■ Task prompt
Take each line from the entries that holds "verification" and copy it out.

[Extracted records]
>>
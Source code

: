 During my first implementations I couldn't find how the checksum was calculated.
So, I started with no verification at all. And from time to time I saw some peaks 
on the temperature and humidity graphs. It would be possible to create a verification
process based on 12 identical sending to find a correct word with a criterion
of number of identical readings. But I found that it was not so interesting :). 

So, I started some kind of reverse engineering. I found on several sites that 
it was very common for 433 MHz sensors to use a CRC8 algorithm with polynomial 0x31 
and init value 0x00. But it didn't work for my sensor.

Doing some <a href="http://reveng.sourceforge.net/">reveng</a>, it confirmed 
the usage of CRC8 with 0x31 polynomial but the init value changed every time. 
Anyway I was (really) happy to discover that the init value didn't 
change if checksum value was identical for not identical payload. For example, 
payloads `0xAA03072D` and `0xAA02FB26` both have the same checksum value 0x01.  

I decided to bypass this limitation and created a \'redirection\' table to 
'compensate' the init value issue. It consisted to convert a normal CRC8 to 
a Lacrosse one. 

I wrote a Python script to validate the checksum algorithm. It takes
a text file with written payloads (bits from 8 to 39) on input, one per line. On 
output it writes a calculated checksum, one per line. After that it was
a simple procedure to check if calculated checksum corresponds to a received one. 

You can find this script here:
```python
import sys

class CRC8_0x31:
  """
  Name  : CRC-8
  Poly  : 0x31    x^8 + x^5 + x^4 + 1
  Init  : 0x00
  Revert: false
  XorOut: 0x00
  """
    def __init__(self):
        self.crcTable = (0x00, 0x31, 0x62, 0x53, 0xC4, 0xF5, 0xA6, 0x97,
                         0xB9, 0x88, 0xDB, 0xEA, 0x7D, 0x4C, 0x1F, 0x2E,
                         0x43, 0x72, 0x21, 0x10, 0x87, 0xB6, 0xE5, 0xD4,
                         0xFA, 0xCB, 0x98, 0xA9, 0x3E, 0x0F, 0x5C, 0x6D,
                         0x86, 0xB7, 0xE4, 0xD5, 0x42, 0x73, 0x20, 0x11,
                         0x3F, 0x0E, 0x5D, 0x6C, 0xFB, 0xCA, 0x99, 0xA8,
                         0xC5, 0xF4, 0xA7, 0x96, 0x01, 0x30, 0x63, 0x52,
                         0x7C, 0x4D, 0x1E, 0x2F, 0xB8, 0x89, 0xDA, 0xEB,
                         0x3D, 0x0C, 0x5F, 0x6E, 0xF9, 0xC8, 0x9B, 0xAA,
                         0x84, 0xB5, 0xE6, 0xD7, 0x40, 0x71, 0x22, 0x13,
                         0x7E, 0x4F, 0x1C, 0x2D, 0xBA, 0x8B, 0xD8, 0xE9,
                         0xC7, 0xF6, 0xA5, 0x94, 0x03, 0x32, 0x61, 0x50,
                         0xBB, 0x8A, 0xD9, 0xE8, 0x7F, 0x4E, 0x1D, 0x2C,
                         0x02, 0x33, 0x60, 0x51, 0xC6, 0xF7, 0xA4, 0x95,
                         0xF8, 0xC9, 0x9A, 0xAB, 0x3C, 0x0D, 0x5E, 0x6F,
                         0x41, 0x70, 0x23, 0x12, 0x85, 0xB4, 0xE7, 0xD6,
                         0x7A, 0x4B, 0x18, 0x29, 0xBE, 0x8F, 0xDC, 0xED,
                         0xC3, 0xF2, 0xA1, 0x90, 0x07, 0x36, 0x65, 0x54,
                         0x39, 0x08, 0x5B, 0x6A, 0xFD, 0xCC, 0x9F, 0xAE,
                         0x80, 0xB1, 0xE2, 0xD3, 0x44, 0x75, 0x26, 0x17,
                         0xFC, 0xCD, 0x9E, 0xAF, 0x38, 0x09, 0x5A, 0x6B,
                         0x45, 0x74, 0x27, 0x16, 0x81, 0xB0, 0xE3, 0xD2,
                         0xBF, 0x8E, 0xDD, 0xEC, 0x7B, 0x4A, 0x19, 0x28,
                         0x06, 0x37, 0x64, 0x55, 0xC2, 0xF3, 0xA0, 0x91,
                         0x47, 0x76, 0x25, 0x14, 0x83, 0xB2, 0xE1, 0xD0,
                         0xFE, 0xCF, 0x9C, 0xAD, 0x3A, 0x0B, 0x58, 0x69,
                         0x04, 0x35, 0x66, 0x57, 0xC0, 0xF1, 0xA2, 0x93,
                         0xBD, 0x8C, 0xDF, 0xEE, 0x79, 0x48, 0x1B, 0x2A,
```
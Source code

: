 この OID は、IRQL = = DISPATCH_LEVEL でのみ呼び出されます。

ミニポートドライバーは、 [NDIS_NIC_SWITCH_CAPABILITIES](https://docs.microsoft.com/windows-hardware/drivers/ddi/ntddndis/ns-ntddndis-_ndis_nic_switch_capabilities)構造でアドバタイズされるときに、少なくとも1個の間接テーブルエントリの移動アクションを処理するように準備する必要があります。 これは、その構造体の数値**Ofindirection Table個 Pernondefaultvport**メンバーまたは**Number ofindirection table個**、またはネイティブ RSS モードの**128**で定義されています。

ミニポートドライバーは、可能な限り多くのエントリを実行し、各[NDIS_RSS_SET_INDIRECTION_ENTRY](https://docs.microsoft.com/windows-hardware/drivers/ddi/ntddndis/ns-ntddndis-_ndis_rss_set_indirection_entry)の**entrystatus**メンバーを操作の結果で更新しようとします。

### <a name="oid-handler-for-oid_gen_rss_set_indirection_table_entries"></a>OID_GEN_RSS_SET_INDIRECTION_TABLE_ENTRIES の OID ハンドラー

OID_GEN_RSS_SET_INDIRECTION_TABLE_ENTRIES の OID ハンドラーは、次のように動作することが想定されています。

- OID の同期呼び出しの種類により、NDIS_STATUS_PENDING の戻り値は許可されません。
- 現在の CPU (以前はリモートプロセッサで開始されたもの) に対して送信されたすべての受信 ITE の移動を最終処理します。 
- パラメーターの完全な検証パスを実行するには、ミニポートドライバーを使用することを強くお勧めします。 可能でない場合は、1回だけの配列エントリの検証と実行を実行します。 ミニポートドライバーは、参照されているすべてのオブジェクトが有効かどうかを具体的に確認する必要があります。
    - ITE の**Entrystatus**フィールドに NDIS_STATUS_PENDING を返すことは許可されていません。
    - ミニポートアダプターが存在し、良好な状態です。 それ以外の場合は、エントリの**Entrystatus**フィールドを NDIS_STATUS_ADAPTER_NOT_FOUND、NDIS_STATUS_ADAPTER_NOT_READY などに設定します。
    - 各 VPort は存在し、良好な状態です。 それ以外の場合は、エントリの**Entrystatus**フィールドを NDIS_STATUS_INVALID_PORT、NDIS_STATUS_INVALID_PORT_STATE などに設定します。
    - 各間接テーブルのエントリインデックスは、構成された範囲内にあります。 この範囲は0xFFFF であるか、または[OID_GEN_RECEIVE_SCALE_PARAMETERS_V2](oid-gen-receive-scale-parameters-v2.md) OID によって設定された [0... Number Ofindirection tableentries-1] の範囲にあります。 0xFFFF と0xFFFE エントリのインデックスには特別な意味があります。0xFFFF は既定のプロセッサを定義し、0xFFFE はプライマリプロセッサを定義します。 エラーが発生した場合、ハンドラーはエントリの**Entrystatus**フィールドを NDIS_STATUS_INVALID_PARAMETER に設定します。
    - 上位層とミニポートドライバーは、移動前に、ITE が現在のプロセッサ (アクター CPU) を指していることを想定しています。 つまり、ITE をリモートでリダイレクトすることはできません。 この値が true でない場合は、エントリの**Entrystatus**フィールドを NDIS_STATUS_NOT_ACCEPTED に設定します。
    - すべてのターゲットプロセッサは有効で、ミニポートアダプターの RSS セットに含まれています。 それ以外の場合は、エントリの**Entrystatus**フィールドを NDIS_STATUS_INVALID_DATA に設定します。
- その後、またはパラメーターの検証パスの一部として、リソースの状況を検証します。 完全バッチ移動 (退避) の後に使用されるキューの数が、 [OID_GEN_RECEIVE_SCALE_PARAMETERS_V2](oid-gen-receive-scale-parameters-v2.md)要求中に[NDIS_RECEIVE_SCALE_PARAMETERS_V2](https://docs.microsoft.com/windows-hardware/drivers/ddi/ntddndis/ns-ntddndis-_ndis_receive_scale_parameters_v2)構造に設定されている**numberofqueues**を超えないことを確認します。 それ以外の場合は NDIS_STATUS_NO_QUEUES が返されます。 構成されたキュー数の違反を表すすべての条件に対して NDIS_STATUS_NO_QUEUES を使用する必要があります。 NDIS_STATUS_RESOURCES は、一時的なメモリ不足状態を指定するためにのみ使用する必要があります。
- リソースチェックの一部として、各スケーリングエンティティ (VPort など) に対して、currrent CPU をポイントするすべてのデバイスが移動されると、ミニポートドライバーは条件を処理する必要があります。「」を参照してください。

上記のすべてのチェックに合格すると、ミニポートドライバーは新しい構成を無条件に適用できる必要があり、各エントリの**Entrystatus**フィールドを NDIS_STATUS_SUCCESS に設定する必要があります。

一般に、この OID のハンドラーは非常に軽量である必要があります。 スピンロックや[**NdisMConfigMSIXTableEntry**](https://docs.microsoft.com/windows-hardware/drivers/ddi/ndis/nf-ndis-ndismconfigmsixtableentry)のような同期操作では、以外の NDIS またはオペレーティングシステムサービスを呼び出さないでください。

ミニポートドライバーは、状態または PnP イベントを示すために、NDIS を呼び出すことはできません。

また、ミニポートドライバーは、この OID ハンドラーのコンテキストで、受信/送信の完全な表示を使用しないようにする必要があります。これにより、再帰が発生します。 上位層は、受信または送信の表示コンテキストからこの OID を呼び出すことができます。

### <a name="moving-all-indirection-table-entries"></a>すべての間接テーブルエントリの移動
<<
■ Written response
So, I started with no verification at all. And from time to time I saw some peaks 
on the temperature and humidity graphs. It would be possible to create a verification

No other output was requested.